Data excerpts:
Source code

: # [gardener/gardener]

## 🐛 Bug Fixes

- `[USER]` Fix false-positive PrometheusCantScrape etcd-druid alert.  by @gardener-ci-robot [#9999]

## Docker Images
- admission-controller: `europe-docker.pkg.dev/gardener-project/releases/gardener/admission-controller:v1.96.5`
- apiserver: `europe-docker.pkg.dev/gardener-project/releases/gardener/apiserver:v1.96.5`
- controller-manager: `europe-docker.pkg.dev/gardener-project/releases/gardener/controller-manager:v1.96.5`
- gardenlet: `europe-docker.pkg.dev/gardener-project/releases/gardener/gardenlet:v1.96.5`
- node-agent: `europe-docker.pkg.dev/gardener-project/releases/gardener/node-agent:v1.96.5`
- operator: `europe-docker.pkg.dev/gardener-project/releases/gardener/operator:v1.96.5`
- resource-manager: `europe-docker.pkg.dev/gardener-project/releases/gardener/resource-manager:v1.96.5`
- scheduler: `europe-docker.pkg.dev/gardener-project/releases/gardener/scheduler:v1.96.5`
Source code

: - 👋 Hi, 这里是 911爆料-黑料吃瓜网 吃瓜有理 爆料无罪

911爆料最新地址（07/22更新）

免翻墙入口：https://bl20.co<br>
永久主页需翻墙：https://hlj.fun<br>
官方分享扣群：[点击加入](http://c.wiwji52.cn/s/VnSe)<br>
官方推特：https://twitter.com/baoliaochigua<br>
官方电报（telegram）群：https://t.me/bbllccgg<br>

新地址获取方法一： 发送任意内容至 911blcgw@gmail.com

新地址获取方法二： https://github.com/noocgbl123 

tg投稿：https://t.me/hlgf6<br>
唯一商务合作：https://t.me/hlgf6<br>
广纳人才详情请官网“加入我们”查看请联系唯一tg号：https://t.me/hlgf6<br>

• **Exercise prompt**
Every record shown above should be written out again exactly.

• **Task output**
Source code

: # [gardener/gardener]

## 🐛 Bug Fixes

- `[USER]` Fix false-positive PrometheusCantScrape etcd-druid alert.  by @gardener-ci-robot [#9999]

## Docker Images
- admission-controller: `europe-docker.pkg.dev/gardener-project/releases/gardener/admission-controller:v1.96.5`
- apiserver: `europe-docker.pkg.dev/gardener-project/releases/gardener/apiserver:v1.96.5`
- controller-manager: `europe-docker.pkg.dev/gardener-project/releases/gardener/controller-manager:v1.96.5`
- gardenlet: `europe-docker.pkg.dev/gardener-project/releases/gardener/gardenlet:v1.96.5`
- node-agent: `europe-docker.pkg.dev/gardener-project/releases/gardener/node-agent:v1.96.5`
- operator: `europe-docker.pkg.dev/gardener-project/releases/gardener/operator:v1.96.5`
- resource-manager: `europe-docker.pkg.dev/gardener-project/releases/gardener/resource-manager:v1.96.5`
- scheduler: `europe-docker.pkg.dev/gardener-project/releases/gardener/scheduler:v1.96.5`
Source code

: - 👋 Hi, 这里是 911爆料-黑料吃瓜网 吃瓜有理 爆料无罪

911爆料最新地址（07/22更新）

免翻墙入口：https://bl20.co<br>
永久主页需翻墙：https://hlj.fun<br>
官方分享扣群：[点击加入](http://c.wiwji52.cn/s/VnSe)<br>
官方推特：https://twitter.com/baoliaochigua<br>
官方电报（telegram）群：https://t.me/bbllccgg<br>

新地址获取方法一： 发送任意内容至 911blcgw@gmail.com

新地址获取方法二： https://github.com/noocgbl123 

tg投稿：https://t.me/hlgf6<br>
唯一商务合作：https://t.me/hlgf6<br>
广纳人才详情请官网“加入我们”查看请联系唯一tg号：https://t.me/hlgf6<br>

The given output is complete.